* Aim of the exercise
Check every line of the data for the string "github" and copy the ones that have it.

(Rendered images with source text)

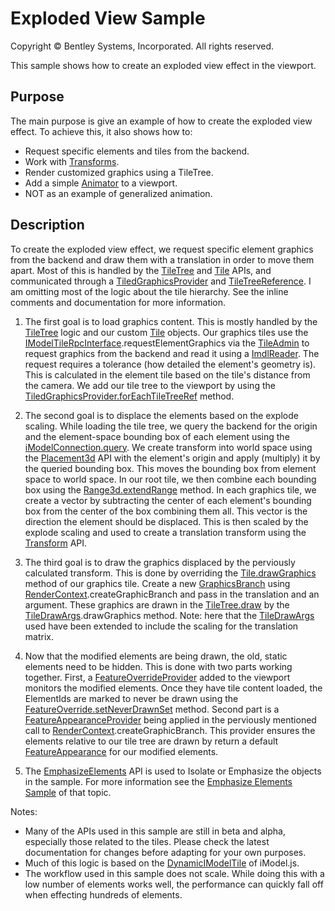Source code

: # Exploded View Sample

Copyright © Bentley Systems, Incorporated. All rights reserved.

This sample shows how to create an exploded view effect in the viewport.

## Purpose

The main purpose is give an example of how to create the exploded view effect.  To achieve this, it also shows how to:

* Request specific elements and tiles from the backend.
* Work with [Transforms](https://www.itwinjs.org/learning/geometry/transform/).
* Render customized graphics using a TileTree.
* Add a simple [Animator](https://www.itwinjs.org/reference/imodeljs-frontend/views/animator/) to a viewport.
* NOT as an example of generalized animation.

## Description

To create the exploded view effect, we request specific element graphics from the backend and draw them with a translation in order to move them apart.  Most of this is handled by the [TileTree](https://www.itwinjs.org/reference/imodeljs-frontend/tiles/tiletree/) and [Tile](https://www.itwinjs.org/reference/imodeljs-frontend/tiles/tile/) APIs, and communicated through a [TiledGraphicsProvider](https://www.itwinjs.org/reference/imodeljs-frontend/views/tiledgraphicsprovider/) and [TileTreeReference](https://www.itwinjs.org/reference/imodeljs-frontend/tiles/tiletreereference/).  I am omitting most of the logic about the tile hierarchy.  See the inline comments and documentation for more information.

1. The first goal is to load graphics content.  This is mostly handled by the [TileTree](https://www.itwinjs.org/reference/imodeljs-frontend/tiles/tiletree/?term=tiletree) logic and our custom [Tile](https://www.itwinjs.org/reference/imodeljs-frontend/tiles/tile/) objects. Our graphics tiles use the [IModelTileRpcInterface](https://www.itwinjs.org/reference/imodeljs-common/rpcinterface/imodeltilerpcinterface/).requestElementGraphics via the [TileAdmin](https://github.com/imodeljs/imodeljs/blob/master/core/frontend/src/tile/TileAdmin.ts) to request graphics from the backend and read it using a [ImdlReader](https://github.com/imodeljs/imodeljs/blob/master/core/frontend/src/tile/ImdlReader.ts). The request requires a tolerance (how detailed the element's geometry is).  This is calculated in the element tile based on the tile's distance from the camera.  We add our tile tree to the viewport by using the [TiledGraphicsProvider.forEachTileTreeRef](https://www.itwinjs.org/reference/imodeljs-frontend/views/tiledgraphicsprovider/) method.

2. The second goal is to displace the elements based on the explode scaling.  While loading the tile tree, we query the backend for the origin and the element-space bounding box of each element using the [iModelConnection.query](https://www.itwinjs.org/reference/imodeljs-frontend/imodelconnection/imodelconnection/query/). We create transform into world space using the [Placement3d](https://www.itwinjs.org/reference/imodeljs-common/geometry/placement3d/) API with the element's origin and apply (multiply) it by the queried bounding box.  This moves the bounding box from element space to world space.  In our root tile, we then combine each bounding box using the [Range3d.extendRange](https://www.itwinjs.org/reference/geometry-core/cartesiangeometry/range3d/) method.  In each graphics tile, we create a vector by subtracting the center of each element's bounding box from the center of the box combining them all.  This vector is the direction the element should be displaced.  This is then scaled by the explode scaling and used to create a translation transform using the [Transform](https://www.itwinjs.org/reference/geometry-core/cartesiangeometry/transform/) API.

3. The third goal is to draw the graphics displaced by the perviously calculated transform.  This is done by overriding the [Tile.drawGraphics](https://www.itwinjs.org/reference/imodeljs-frontend/tiles/tile/?term=drawgr#drawgraphics) method of our graphics tile.  Create a new [GraphicsBranch](https://www.itwinjs.org/reference/imodeljs-frontend/rendering/graphicbranch/) using [RenderContext](https://www.itwinjs.org/reference/imodeljs-frontend/rendering/rendercontext/).createGraphicBranch and pass in the translation and an argument.  These graphics are drawn in the [TileTree.draw](https://www.itwinjs.org/reference/imodeljs-frontend/tiles/tiledrawargs/) by the [TileDrawArgs](https://www.itwinjs.org/reference/imodeljs-frontend/tiles/tiledrawargs/).drawGraphics method. Note: here that the [TileDrawArgs](https://www.itwinjs.org/reference/imodeljs-frontend/tiles/tiledrawargs/) used have been extended to include the scaling for the translation matrix.

4. Now that the modified elements are being drawn, the old, static elements need to be hidden.  This is done with two parts working together.  First, a [FeatureOverrideProvider](https://www.itwinjs.org/reference/imodeljs-frontend/views/viewport/featureoverrideprovider/) added to the viewport monitors the modified elements. Once they have tile content loaded, the ElementIds are marked to never be drawn using the [FeatureOverride.setNeverDrawnSet](https://www.itwinjs.org/reference/imodeljs-common/rendering/featureoverrides/) method.  Second part is a [FeatureAppearanceProvider](https://www.itwinjs.org/reference/imodeljs-common/rendering/featureappearanceprovider/) being applied in the perviously mentioned call to [RenderContext](https://www.itwinjs.org/reference/imodeljs-frontend/rendering/rendercontext/).createGraphicBranch.  This provider ensures the elements relative to our tile tree are drawn by return a default [FeatureAppearance](https://www.itwinjs.org/reference/imodeljs-common/rendering/featureappearance/) for our modified elements.

5. The [EmphasizeElements](https://www.itwinjs.org/reference/imodeljs-frontend/rendering/emphasizeelements/) API is used to Isolate or Emphasize the objects in the sample.  For more information see the [Emphasize Elements Sample](https://www.itwinjs.org/sample-showcase/?group=Viewer+Features&sample=emphasize-elements-sample) of that topic.

Notes:

* Many of the APIs used in this sample are still in beta and alpha, especially those related to the tiles.  Please check the latest documentation for changes before adapting for your own purposes.
* Much of this logic is based on the [DynamicIModelTile](https://github.com/imodeljs/imodeljs/blob/master/core/frontend/src/tile/DynamicIModelTile.ts) of iModel.js.
* The workflow used in this sample does not scale.  While doing this with a low number of elements works well, the performance can quickly fall off when effecting hundreds of elements.
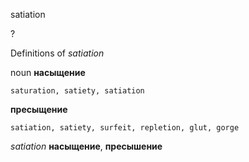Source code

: satiation

?


Definitions of _satiation_

noun
**насыщение**

    saturation, satiety, satiation
**пресыщение**

    satiation, satiety, surfeit, repletion, glut, gorge

_satiation_
**насыщение**, **пресышение**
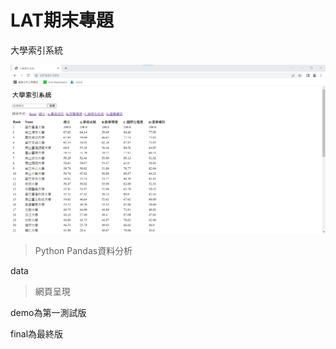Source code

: # LAT期末專題

大學索引系統

![Alt text](大學索引系統.png)


> Python Pandas資料分析

data

> 網頁呈現

demo為第一測試版

final為最終版
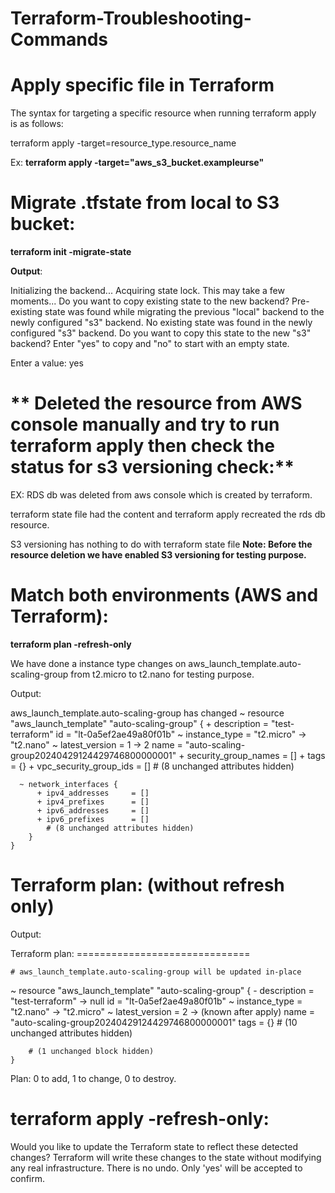 # Terraform-Troubleshooting-Commands

**Apply specific file in Terraform**
==============================================

The syntax for targeting a specific resource when running terraform apply is as follows:

terraform apply -target=resource_type.resource_name

Ex: **terraform apply -target="aws_s3_bucket.exampleurse"**

**Migrate .tfstate from local to S3 bucket:**
=============================================

**terraform init -migrate-state**

**Output**:

Initializing the backend...
Acquiring state lock. This may take a few moments...
Do you want to copy existing state to the new backend?
  Pre-existing state was found while migrating the previous "local" backend to the
  newly configured "s3" backend. No existing state was found in the newly
  configured "s3" backend. Do you want to copy this state to the new "s3"
  backend? Enter "yes" to copy and "no" to start with an empty state.

  Enter a value: yes

 ** Deleted the resource from AWS console manually and try to run terraform apply then check the status for s3 versioning check:**
 ================================================================================================================================

EX: RDS db was deleted from aws console which is created by terraform. 

terraform state file had the content and terraform apply recreated the rds db resource. 

S3 versioning has nothing to do with terraform state file
**Note: Before the resource deletion we have enabled S3 versioning for testing purpose.**

**Match both environments (AWS and Terraform):**
=======================================================

**terraform plan -refresh-only**

We have done a instance type changes on aws_launch_template.auto-scaling-group from t2.micro to t2.nano for testing purpose.

Output:

aws_launch_template.auto-scaling-group has changed
  ~ resource "aws_launch_template" "auto-scaling-group" {
      + description             = "test-terraform"
        id                      = "lt-0a5ef2ae49a80f01b"
      ~ instance_type           = "t2.micro" -> "t2.nano"
      ~ latest_version          = 1 -> 2
        name                    = "auto-scaling-group20240429124429746800000001"
      + security_group_names    = []
      + tags                    = {}
      + vpc_security_group_ids  = []
        # (8 unchanged attributes hidden)

      ~ network_interfaces {
          + ipv4_addresses     = []
          + ipv4_prefixes      = []
          + ipv6_addresses     = []
          + ipv6_prefixes      = []
            # (8 unchanged attributes hidden)
        }
    }



**Terraform plan:** **(without refresh only)**
==================================

Output:

Terraform plan:
	==============================
	
	# aws_launch_template.auto-scaling-group will be updated in-place
  ~ resource "aws_launch_template" "auto-scaling-group" {
      - description             = "test-terraform" -> null
        id                      = "lt-0a5ef2ae49a80f01b"
      ~ instance_type           = "t2.nano" -> "t2.micro"
      ~ latest_version          = 2 -> (known after apply)
        name                    = "auto-scaling-group20240429124429746800000001"
        tags                    = {}
        # (10 unchanged attributes hidden)

        # (1 unchanged block hidden)
    }

Plan: 0 to add, 1 to change, 0 to destroy.

**terraform apply -refresh-only:**
==================================
Would you like to update the Terraform state to reflect these detected changes?
  Terraform will write these changes to the state without modifying any real infrastructure.
  There is no undo. Only 'yes' will be accepted to confirm.
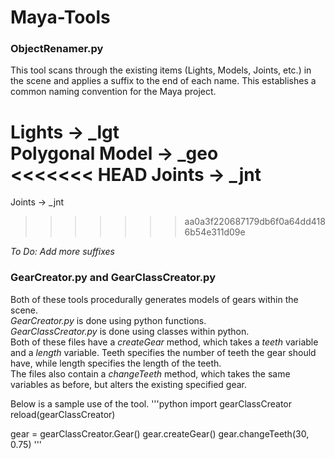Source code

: # Maya-Tools

### ObjectRenamer.py
This tool scans through the existing items (Lights, Models, Joints, etc.) in the scene and applies a suffix to the end of each name. This establishes a common naming convention for the Maya project.

Lights &rarr; \_lgt \
Polygonal Model &rarr; \_geo \
<<<<<<< HEAD
Joints &rarr; \_jnt
=======
Joints &rarr; \_jnt 
>>>>>>> aa0a3f220687179db6f0a64dd4186b54e311d09e

_To Do: Add more suffixes_

### GearCreator.py and GearClassCreator.py
Both of these tools procedurally generates models of gears within the scene.\
_GearCreator.py_ is done using python functions.\
_GearClassCreator.py_ is done using classes within python.\
Both of these files have a _createGear_ method, which takes a _teeth_ variable and a _length_ variable. Teeth specifies the number of teeth the gear should have, while length specifies the length of the teeth.\
The files also contain a _changeTeeth_ method, which takes the same variables as before, but alters the existing specified gear.

Below is a sample use of the tool.
'''python
import gearClassCreator
reload(gearClassCreator)

gear = gearClassCreator.Gear()
gear.createGear()
gear.changeTeeth(30, 0.75)
'''
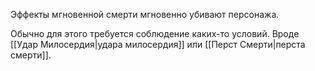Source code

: Эффекты мгновенной смерти мгновенно убивают персонажа.

Обычно для этого требуется соблюдение каких-то условий. Вроде [[Удар Милосердия|удара милосердия]] или [[Перст Смерти|перста смерти]].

* Response to the exercise
1. The first goal is to load graphics content.  This is mostly handled by the [TileTree](https://www.itwinjs.org/reference/imodeljs-frontend/tiles/tiletree/?term=tiletree) logic and our custom [Tile](https://www.itwinjs.org/reference/imodeljs-frontend/tiles/tile/) objects. Our graphics tiles use the [IModelTileRpcInterface](https://www.itwinjs.org/reference/imodeljs-common/rpcinterface/imodeltilerpcinterface/).requestElementGraphics via the [TileAdmin](https://github.com/imodeljs/imodeljs/blob/master/core/frontend/src/tile/TileAdmin.ts) to request graphics from the backend and read it using a [ImdlReader](https://github.com/imodeljs/imodeljs/blob/master/core/frontend/src/tile/ImdlReader.ts). The request requires a tolerance (how detailed the element's geometry is).  This is calculated in the element tile based on the tile's distance from the camera.  We add our tile tree to the viewport by using the [TiledGraphicsProvider.forEachTileTreeRef](https://www.itwinjs.org/reference/imodeljs-frontend/views/tiledgraphicsprovider/) method.
* Much of this logic is based on the [DynamicIModelTile](https://github.com/imodeljs/imodeljs/blob/master/core/frontend/src/tile/DynamicIModelTile.ts) of iModel.js.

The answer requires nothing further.